The farther Carp took them from Cloche Arde, the busier the streets became, and tighter too, long direct roads dissecting the city into small sections run through with alleys and lanes. Turning right off the Harrow Road as it bent west, mucky smokestacks, thin and very tall, began to show above the high rooftops blotched with lichen, leaking strange smokes into the morning smog.
"Ahh, old Brandentown," the starchy fellow waxed encyclopedically, "historied beauty of the Grume-of the whole Sundergird no less! — whose long-gone metropolitans sought to transact business with the Tutin invader rather than resist him, thus preserving much of the autonomy we still enjoy today. Such a superb mercantile tradition is the shrewd and potent praxis-the great egalitarian system-upon which even one as small and ignoble as I can rise to heights unattainable by any other man in other lands. Employ your money wisely here, Rossamund Bookchild, and you will surely find yourself elevated to a patron of the peers themselves…"

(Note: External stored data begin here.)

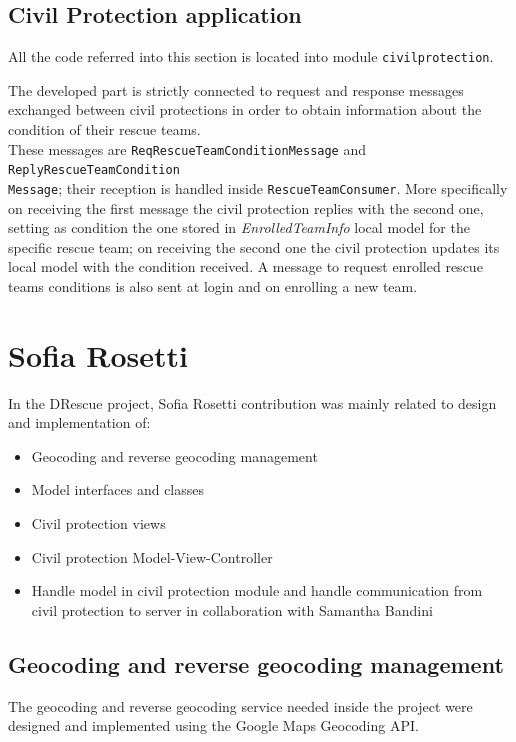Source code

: \documentclass[a4paper,12pt]{report}
\begin{document}
\subsection{Civil Protection application}

All the code referred into this section is located into module \texttt{civilprotection}.

The developed part is strictly connected to request and response messages exchanged between civil protections in order to obtain information about the condition of their rescue teams.
\\These messages are \texttt{ReqRescueTeamConditionMessage} and \texttt{ReplyRescueTeamCondition\\Message}; their reception is handled inside \texttt{RescueTeamConsumer}. More specifically on receiving the first message the civil protection replies with the second one, setting as condition the one stored in \textit{EnrolledTeamInfo} local model for the specific rescue team; on receiving the second one the civil protection updates its local model with the condition received.
A message to request enrolled rescue teams conditions is also sent at login and on enrolling a new team.

\section{Sofia Rosetti}
In the DRescue project, Sofia Rosetti contribution was mainly related to design and implementation of:

\begin{itemize}
\item Geocoding and reverse geocoding management
\item Model interfaces and classes
\item Civil protection views
\item Civil protection Model-View-Controller
\item Handle model in civil protection module and handle communication from civil protection to server in collaboration with Samantha Bandini
\end{itemize}

\subsection{Geocoding and reverse geocoding management}
The geocoding and reverse geocoding service needed inside the project were designed and implemented using the Google Maps Geocoding API.
\end{document}
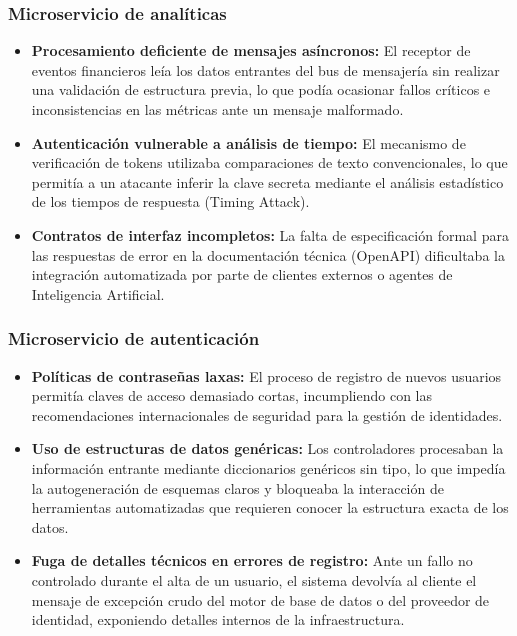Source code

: \subsubsection{Microservicio de analíticas}

\begin{itemize}
    \item \textbf{Procesamiento deficiente de mensajes asíncronos:} El receptor de eventos financieros leía los datos entrantes del bus de mensajería sin realizar una validación de estructura previa, lo que podía ocasionar fallos críticos e inconsistencias en las métricas ante un mensaje malformado.
    \item \textbf{Autenticación vulnerable a análisis de tiempo:} El mecanismo de verificación de tokens utilizaba comparaciones de texto convencionales, lo que permitía a un atacante inferir la clave secreta mediante el análisis estadístico de los tiempos de respuesta (Timing Attack).
    \item \textbf{Contratos de interfaz incompletos:} La falta de especificación formal para las respuestas de error en la documentación técnica (OpenAPI) dificultaba la integración automatizada por parte de clientes externos o agentes de Inteligencia Artificial.
\end{itemize}

\newpage

\subsubsection{Microservicio de autenticación}

\begin{itemize}
    \item \textbf{Políticas de contraseñas laxas:} El proceso de registro de nuevos usuarios permitía claves de acceso demasiado cortas, incumpliendo con las recomendaciones internacionales de seguridad para la gestión de identidades.
    \item \textbf{Uso de estructuras de datos genéricas:} Los controladores procesaban la información entrante mediante diccionarios genéricos sin tipo, lo que impedía la autogeneración de esquemas claros y bloqueaba la interacción de herramientas automatizadas que requieren conocer la estructura exacta de los datos.
    \item \textbf{Fuga de detalles técnicos en errores de registro:} Ante un fallo no controlado durante el alta de un usuario, el sistema devolvía al cliente el mensaje de excepción crudo del motor de base de datos o del proveedor de identidad, exponiendo detalles internos de la infraestructura.
\end{itemize}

With a flick of reins, Mister Carp took the dyphr quickly about a crossway, a circuit where the road they were on met several other streets at oddly obtuse angles. A fat memorial pillar was raised at its center; flower sellers gathered at its base, and every corner was crowded with many-storied shop fronts. Bustling through, they clattered straight down a street signed simply The Dove and Rossamund suddenly found that they were running right by a stone-and-iron wall that enclosed a rather wild-looking park. From the elevation of his bobbing seat Rossamund could see a broad common beyond, its darkling trees shaggy with yellowing lichens and pallid trailing mosses, its grasses left to grow thick and wild. It seemed still and empty yet strangely pensive too, affording no glimpse of a street or buildings on the other side, just dim, brooding shadows. Any strolling folk kept to the farther side of the road.

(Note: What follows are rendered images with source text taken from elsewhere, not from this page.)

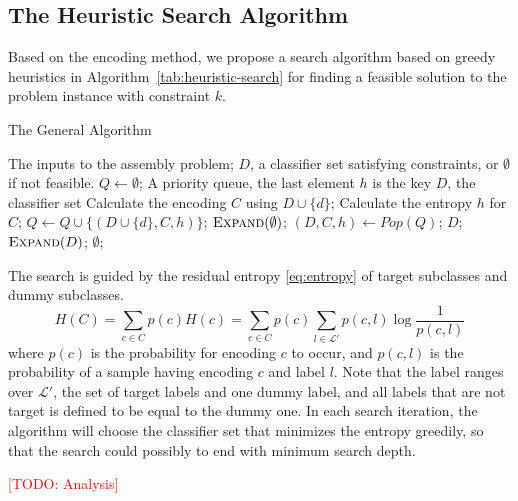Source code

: \documentclass[sigplan,10pt,review]{acmart}\settopmatter{printfolios=true,printccs=false,printacmref=false}
\newcommand{\todo}[1]{\textcolor{red}{[TODO: #1]}}
\begin{document}
\subsection{The Heuristic Search Algorithm}
\label{sec:assembly-algorithm}
Based on the encoding method, we propose a search algorithm based on greedy heuristics in Algorithm~\ref{tab:heuristic-search} for finding a feasible solution to the problem instance with constraint $k$.

\begin{algorithm}
	\caption{The General Algorithm}
	\label{tab:heuristic-search}
	\begin{algorithmic}[1]
		\Require The inputs to the assembly problem;
		\Ensure $D$, a classifier set satisfying constraints, or $\emptyset$ if not feasible.
		\State $Q \gets \emptyset$; \Comment A priority queue, the last element $h$ is the key
		 \Comment $D$, the classifier set
				\State Calculate the encoding $C$ using $D \cup \{d\}$;
				\State Calculate the entropy $h$ for $C$;
				\State $Q \gets Q \cup \{(D \cup \{d\}, C, h)\}$;
			\EndFor
		\EndFunction
			\State $\Call{Expand}{\emptyset}$;
				\State $(D, C, h) \gets Pop(Q)$;
					\State \Return $D$;
				\EndIf
					\State $\Call{Expand}{D}$;
				\EndIf
			\EndWhile
			\State \Return $\emptyset$;
		\EndFunction
	\end{algorithmic}
\end{algorithm}

The search is guided by the residual entropy \eqref{eq:entropy} of target subclasses and dummy subclasses.
\begin{equation}
	H(C) = \sum_{c \in C} p(c)H(c) = \sum_{c \in C} p(c)\sum_{l \in \mathcal{L}'} p(c, l)\log\frac{1}{p(c, l)}
	\label{eq:entropy}
\end{equation}
where $p(c)$ is the probability for encoding $c$ to occur, and $p(c, l)$ is the probability of a sample having encoding $c$ and label $l$.
Note that the label ranges over $\mathcal{L}'$, the set of target labels and one dummy label, and all labels that are not target is defined to be equal to the dummy one.
In each search iteration, the algorithm will choose the classifier set that minimizes the entropy greedily, so that the search could possibly to end with minimum search depth.

\todo{Analysis}
\end{document}
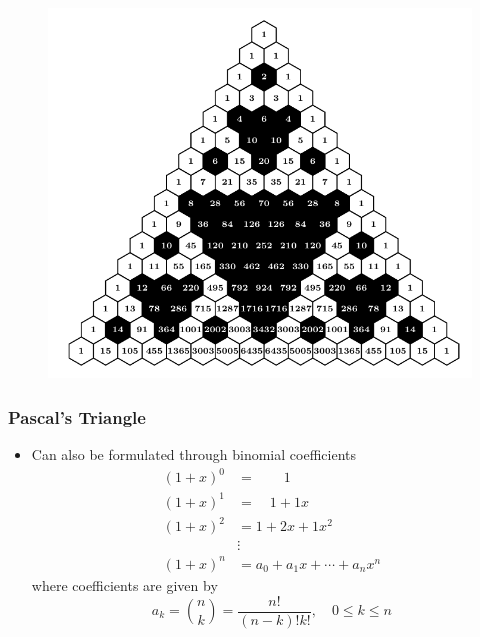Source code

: \documentclass{beamer}
\begin{document}
\begin{frame}
    \begin{figure}
        \centering 
        \includegraphics[scale=0.8]{PascalMod2.pdf}
    \end{figure}
\end{frame}
    

\begin{frame}
    \frametitle{Pascal's Triangle}
    \begin{itemize}
        \item
        Can also be formulated through binomial coefficients
        \begin{align*}
            (1+x)^{0} &=\qquad 1 \\
            (1+x)^{1} &=\quad 1+1 x \\
            (1+x)^{2} &= 1+2 x+1 x^{2} \\ & \vdots \\(1+x)^{n} &=a_{0}+a_{1} x+\cdots+a_{n} x^{n} 
        \end{align*}
        where coefficients are given by
        \begin{equation*}
            a_{k}= \binom{n}{k} =\frac{n !}{(n-k) ! k !}, \quad 0 \leq k \leq n
        \end{equation*}
    \end{itemize}
\end{frame}
\end{document}
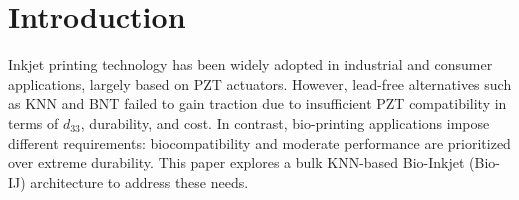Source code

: \section{Introduction}
Inkjet printing technology has been widely adopted in industrial and
consumer applications, largely based on PZT actuators.
However, lead-free alternatives such as KNN and BNT failed to gain
traction due to insufficient PZT compatibility in terms of $d_{33}$,
durability, and cost.
In contrast, bio-printing applications impose different requirements:
biocompatibility and moderate performance are prioritized over extreme
durability.
This paper explores a bulk KNN-based Bio-Inkjet (Bio-IJ) architecture
to address these needs.
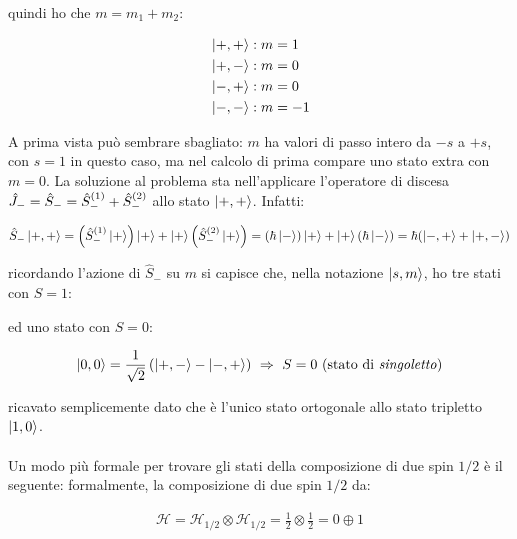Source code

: 	quindi ho che $m = m_1 + m_2$:

\begin{align*}
	& \ket{+, +} : m = 1 \\
	& \ket{+, -} : m = 0 \\
	& \ket{-, +} : m = 0 \\
	& \ket{-, -} : m = -1
\end{align*}

	A prima vista può sembrare sbagliato: $m$ ha valori di passo intero da $-s$ a $+s$, con $s = 1$ in questo caso, ma nel calcolo di prima compare uno stato extra con $m = 0$. La soluzione al problema sta nell'applicare l'operatore di discesa $\hat{J}_- = \hat{S}_- = \hat{S}_-^{\qty(1)} + \hat{S}_-^{\qty(2)}$ allo stato $\ket{+, +}$. Infatti:
	
\begin{align*}
	\hat{S}_- \ket{+, +} = \qty(\hat{S}_{-}^{\qty(1)} \ket{+}) \ket{+} + \ket{+} \qty(\hat{S}_{-}^{\qty(2)} \ket{+}) = \qty(\hbar \ket{-}) \ket{+} + \ket{+ }\qty(\hbar \ket{-}) = \hbar \qty(\ket{-, +} + \ket{+, -})
\end{align*}

	ricordando l'azione di $\hat{S}_-$ su $m$ si capisce che, nella notazione $\ket{s, m}$, ho tre stati con $S = 1$:
	

	ed uno stato con $S = 0$:
	
\begin{align*}
	\ket{0, 0} = \frac{1}{\sqrt{2}}\, \qty(\ket{+, -} - \ket{-, +}) \, \, \Rightarrow \, \, S = 0 \, \, \text{(stato di \textit{singoletto})}
\end{align*}

	ricavato semplicemente dato che è l'unico stato ortogonale allo stato tripletto $\ket{1, 0}$.
	\\
	\\
	Un modo più formale per trovare gli stati della composizione di due spin $1/2$ è il seguente: formalmente, la composizione di due spin $1/2$ da:
	
\begin{align*}
	\mathcal{H} = \mathcal{H}_{1/2} \otimes \mathcal{H}_{1/2} = \frac{1}{2} \otimes \frac{1}{2} = 0 \oplus 1
\end{align*}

"We call it the Moldwood Park," Carp explained. "Good for kindling, bird's nests, a million rabbit holes and not much else. It is said that its middle is a proper woodland-all that is left of the forest that grew natively here before our Burgundian ancestors arrived-not that I would know this for myself, having never ventured in."
"It's threwdish!" Rossamund exclaimed reflexively. It was a subtle, suppressed feeling of watchfulness, a warning caution constrained on every side by human habitation. In the heart of an everyman's city: how can this be?
The man-of-business gave him a quick, curious look. "It is an uneasy place, I grant you. People are daunted by antique stories of terrible consequences for those who have tried to clear it, though I am told thorough surveys have turned up nothing unpleasant. The place is a cleveland, protected by an ancient permanare per proscripta-a legal ban-and so it has been left, as you see, generally ignored by all but the very needy, the very cold or the very hungry."
"The hungry? Hungry for what?"
"Why, the rabbits, sir! Rabbits-scrawny, barely eat-able rabbits-burrowed in walls, hiding in parks and forgotten nooks, but most of all in the Moldwood here.There is a reason, Master Bookchild, that such a beast is the sigil on our stately flag, for the city is veritably plagued with 'em-and their droppings, into the bargain! So much so that rats have a hard time establishing themselves. A good thing, mayhap, for our indigent and hungry masses-bunny daube is ate most nights of the week in downtrod districts. The city is famous for the dish." Carp took a pinch of spice aura from a tiny silver vinaigrette as ward against the stink of this down-at-heel neighborhood, then offered some to his passenger.